Questions sur la mort

Mourir de manque de sommeil

Reponse

La mort directe par privation de sommeil est pratiquement impossible chez l'humain. Le corps dispose de mécanismes de compensation qui forcent le sommeil avant qu'un manque critique ne soit atteint. Cependant, la privation chronique de sommeil contribue indirectement à des pathologies graves (maladies cardiovasculaires, accidents) qui peuvent être fatales.

Explication

Contrairement aux rats de laboratoire qui meurent après environ 3 semaines sans sommeil, l'homme s'endort malgré lui avant d'atteindre un stade critique. La privation de sommeil affaiblit le système immunitaire, augmente l'inflammation et accélère le vieillissement cellulaire. Les effets cumulatifs d'une mauvaise hygiène de sommeil chronique sont liés à diverses maladies mortelles, notamment les accidents vasculaires cérébraux et les infarctus.

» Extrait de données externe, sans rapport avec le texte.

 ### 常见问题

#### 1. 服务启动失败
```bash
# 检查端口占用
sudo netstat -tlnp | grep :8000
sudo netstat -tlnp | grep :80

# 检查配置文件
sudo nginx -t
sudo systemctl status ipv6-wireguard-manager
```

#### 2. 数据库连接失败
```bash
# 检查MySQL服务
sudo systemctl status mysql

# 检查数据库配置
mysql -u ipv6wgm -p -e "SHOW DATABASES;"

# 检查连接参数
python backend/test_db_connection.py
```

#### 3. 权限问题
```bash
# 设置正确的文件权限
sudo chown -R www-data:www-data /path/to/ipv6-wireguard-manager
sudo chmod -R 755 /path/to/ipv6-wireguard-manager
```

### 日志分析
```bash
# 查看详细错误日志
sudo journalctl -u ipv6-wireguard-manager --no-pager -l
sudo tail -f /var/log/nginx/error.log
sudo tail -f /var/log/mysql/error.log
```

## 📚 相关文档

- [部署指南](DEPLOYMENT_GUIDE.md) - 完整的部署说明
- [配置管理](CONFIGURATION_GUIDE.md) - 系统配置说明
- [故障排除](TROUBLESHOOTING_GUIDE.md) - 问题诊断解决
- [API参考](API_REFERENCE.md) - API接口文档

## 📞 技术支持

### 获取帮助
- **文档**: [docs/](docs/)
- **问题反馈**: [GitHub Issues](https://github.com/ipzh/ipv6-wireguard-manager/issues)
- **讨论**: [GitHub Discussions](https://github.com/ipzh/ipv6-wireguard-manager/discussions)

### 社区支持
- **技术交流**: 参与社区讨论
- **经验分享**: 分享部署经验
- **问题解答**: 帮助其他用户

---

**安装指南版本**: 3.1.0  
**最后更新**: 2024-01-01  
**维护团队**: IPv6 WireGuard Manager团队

Ce que disent les chiffres

Aucun décès directement attribué à la privation de sommeil n'est enregistré en France. Cependant, environ 45 000 décès annuels sont liés aux maladies cardiovasculaires, dont une part significative est associée aux troubles du sommeil chroniques. Les accidents liés à la fatigue causent environ 1 200 décès par an sur les routes françaises.

Sources

Données de l'INSERM et du CépiDc (Centre d'épidémiologie sur les causes médicales de décès). Études de l'Institut National de la Santé française confirmant l'absence de décès par pure privation de sommeil.